Microsoft IT cloud computing strategies continue to evolve
Business Case Study
Business Case Study, 456KB, Microsoft Word file
Microsoft is on a multi-year journey to adopt cloud computing throughout the company. This complex and strategic undertaking involves multiple teams, public cloud computing, and private cloud computing. Understand the strategy, operations considerations, and cultural shifts that are making this journey successful.
Today's reality is a hybrid cloud
Since 2011, we have actively pursued cloud adoption to benefit from platform efficiencies, development agility, and rapid deployment capabilities. Our vision has always been "everything runs in the cloud."
At the outset, our goal was to host 80 percent of our services and applications through public cloud services. Since 2011, the strategy has evolved and been refined to pursue a goal of more than 90 percent of IT services and applications in the public cloud. The reality today is a hybrid cloud, using both public and private cloud computing environments.
What does success look like?
We realized that there are multiple outcomes.
A simplified application portfolio.
Enabling IT resources to focus on high-value activities.
Greater focus on delivering customer capability.
Ability to respond more quickly to business changes.
Overall, cloud adoption is driving profound cultural and technological shifts that reverberate through all aspects of the business.

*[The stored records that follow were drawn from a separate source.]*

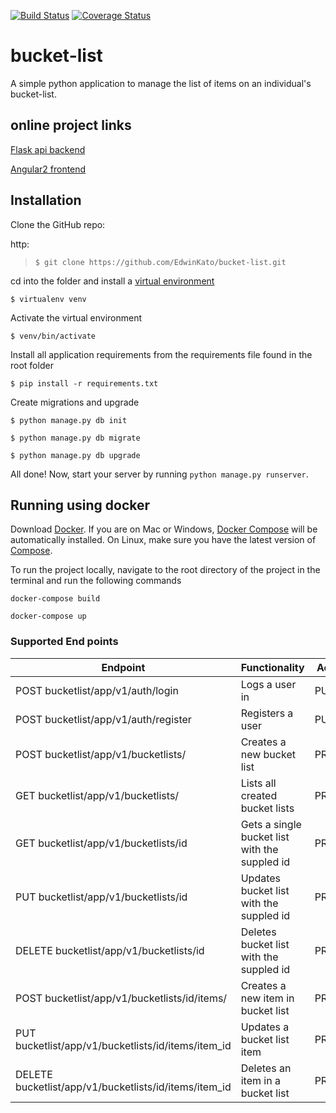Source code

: [![Build Status](https://travis-ci.org/EdwinKato/bucket-list.svg?branch=master)](https://travis-ci.org/EdwinKato/bucket-list)
[![Coverage Status](https://coveralls.io/repos/github/EdwinKato/bucket-list/badge.svg?branch=master)](https://coveralls.io/github/EdwinKato/bucket-list?branch=master)

# bucket-list

A simple python application to manage the list of items on an individual's bucket-list. 

## online project links

[Flask api backend](https://yobucketlist.herokuapp.com/api/v1/ui/)

[Angular2 frontend](https://yo-bucketlist.herokuapp.com)

## Installation
 
Clone the GitHub repo:
 
http:
>`$ git clone https://github.com/EdwinKato/bucket-list.git`

cd into the folder and install a [virtual environment](https://virtualenv.pypa.io/en/stable/)

`$ virtualenv venv`

Activate the virtual environment

`$ venv/bin/activate`

Install all application requirements from the requirements file found in the root folder

`$ pip install -r requirements.txt`

Create migrations and upgrade

`$ python manage.py db init`

`$ python manage.py db migrate`

`$ python manage.py db upgrade`

All done! Now, start your server by running `python manage.py runserver`.

## Running using docker
Download [Docker](https://www.docker.com/products/overview). If you are on Mac or Windows, [Docker Compose](https://docs.docker.com/compose) will be automatically installed. On Linux, make sure you have the latest version of [Compose](https://docs.docker.com/compose/install/).

To run the project locally,
navigate to the root directory of the project in the terminal and run the following commands

```docker-compose build```

```docker-compose up```

### Supported End points

Endpoint | Functionality| Access
------------ | ------------- | -------------
POST bucketlist/app/v1/auth/login |Logs a user in | PUBLIC
POST bucketlist/app/v1/auth/register | Registers a user | PUBLIC
POST bucketlist/app/v1/bucketlists/ | Creates a new bucket list | PRIVATE
GET bucketlist/app/v1/bucketlists/ | Lists all created bucket lists | PRIVATE
GET bucketlist/app/v1/bucketlists/id | Gets a single bucket list with the suppled id | PRIVATE
PUT bucketlist/app/v1/bucketlists/id | Updates bucket list with the suppled id | PRIVATE
DELETE bucketlist/app/v1/bucketlists/id | Deletes bucket list with the suppled id | PRIVATE
POST bucketlist/app/v1/bucketlists/id/items/ | Creates a new item in bucket list | PRIVATE
PUT bucketlist/app/v1/bucketlists/id/items/item_id | Updates a bucket list item | PRIVATE
DELETE bucketlist/app/v1/bucketlists/id/items/item_id | Deletes an item in a bucket list | PRIVATE
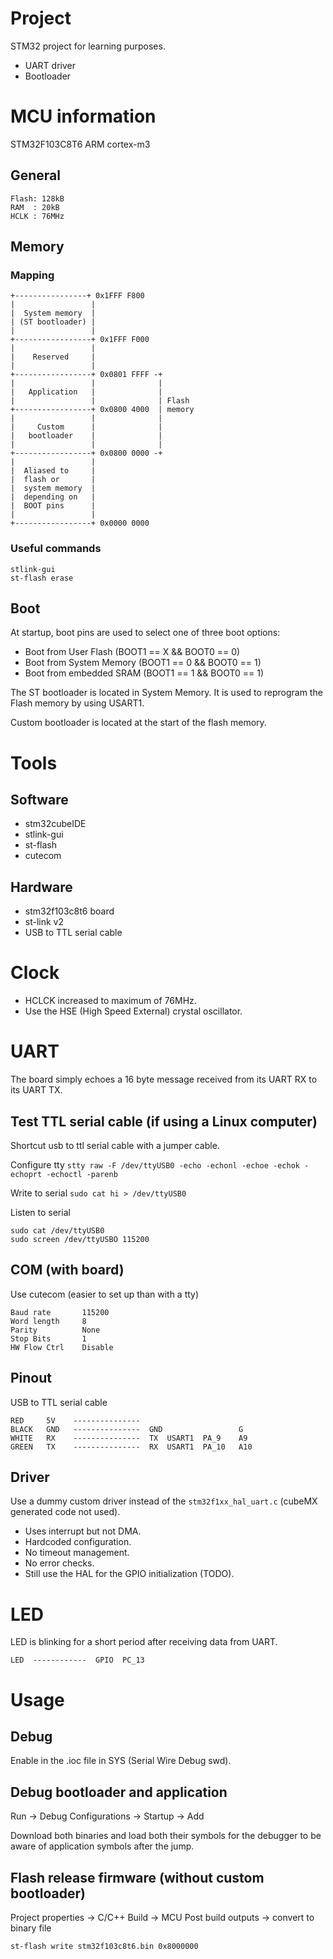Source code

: # Project
STM32 project for learning purposes.
- UART driver
- Bootloader

# MCU information
STM32F103C8T6 ARM cortex-m3

## General
```
Flash: 128kB
RAM  : 20kB
HCLK : 76MHz
```

## Memory
### Mapping

```
+----------------+ 0x1FFF F800
|                 |
|  System memory  |
| (ST bootloader) |
|                 |
+-----------------+ 0x1FFF F000
|                 |
|    Reserved     |
|                 |
+-----------------+ 0x0801 FFFF -+
|                 |              |
|   Application   |              |
|                 |              | Flash
+-----------------+ 0x0800 4000  | memory
|                 |              |
|     Custom      |              | 
|   bootloader    |              |
|                 |              |
+-----------------+ 0x0800 0000 -+
|                 |
|  Aliased to     |
|  flash or       |
|  system memory  |
|  depending on   |
|  BOOT pins      |
|                 |
+-----------------+ 0x0000 0000
```

### Useful commands
```
stlink-gui
st-flash erase
```

## Boot
At startup, boot pins are used to select one of three boot options:
- Boot from User Flash (BOOT1 == X && BOOT0 == 0)
- Boot from System Memory (BOOT1 == 0 && BOOT0 == 1)
- Boot from embedded SRAM (BOOT1 == 1 && BOOT0 == 1)

The ST bootloader is located in System Memory. It is used to reprogram the Flash memory by using USART1.

Custom bootloader is located at the start of the flash memory.

# Tools
## Software
- stm32cubeIDE
- stlink-gui
- st-flash
- cutecom

## Hardware
- stm32f103c8t6 board
- st-link v2
- USB to TTL serial cable

# Clock
- HCLCK increased to maximum of 76MHz.
- Use the HSE (High Speed External) crystal oscillator.

# UART
The board simply echoes a 16 byte message received from its UART RX to its UART TX.

## Test TTL serial cable (if using a Linux computer)
Shortcut usb to ttl serial cable with a jumper cable.

Configure tty
`stty raw -F /dev/ttyUSB0 -echo -echonl -echoe -echok -echoprt -echoctl -parenb`

Write to serial
`sudo cat hi > /dev/ttyUSB0`

Listen to serial
```
sudo cat /dev/ttyUSB0
sudo screen /dev/ttyUSBO 115200
```

## COM (with board)
Use cutecom (easier to set up than with a tty)
```
Baud rate       115200
Word length     8
Parity          None
Stop Bits       1
HW Flow Ctrl    Disable
```

## Pinout
USB to TTL serial cable

```
RED     5V    ---------------
BLACK   GND   ---------------  GND                 G
WHITE   RX    ---------------  TX  USART1  PA_9    A9
GREEN   TX    ---------------  RX  USART1  PA_10   A10
```

## Driver
Use a dummy custom driver instead of the `stm32f1xx_hal_uart.c` (cubeMX generated code not used).

- Uses interrupt but not DMA. 
- Hardcoded configuration.
- No timeout management.
- No error checks.
- Still use the HAL for the GPIO initialization (TODO).

# LED
LED is blinking for a short period after receiving data from UART.

```
LED  ------------  GPIO  PC_13
```

# Usage
## Debug
Enable in the .ioc file in SYS (Serial Wire Debug swd).

## Debug bootloader and application
Run -> Debug Configurations -> Startup -> Add 

Download both binaries and load both their symbols for the debugger to be aware of application symbols after the jump.

## Flash release firmware (without custom bootloader)
Project properties -> C/C++ Build -> MCU Post build outputs -> convert to binary file

`st-flash write stm32f103c8t6.bin 0x8000000`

Part of our cloud adoption strategy is moving approximately 2,100 line-of-business (LOB) applications to the cloud platform. These applications are spread across eight datacenters worldwide, and comprise over 40,000 distinct operating system instances. Through the cloud adoption efforts, a deep understanding of the portfolio is driving engineering to identify and optimize applications that are aligned to business functions and to reduce waste.
Shift the culture
We realized that our biggest challenge was not a technology issue. The biggest challenge was powering a cultural and process change at Microsoft. To understand our culture and how we decided to migrate a specific application, it helps to understand that our organization has two major groups—and that the culture is changing in both of them.
Business process units (BPUs) are aligned with specific business processes such as finance, sales, support, and human resources. BPUs are responsible for building and maintaining the portfolio of internal LOB applications in their specific area.
Centralized IT services are responsible for a variety of services across the enterprise, with a focus on running applications and providing architectural guidance to BPUs. IT functions include server infrastructure management, SAP implementations, and security.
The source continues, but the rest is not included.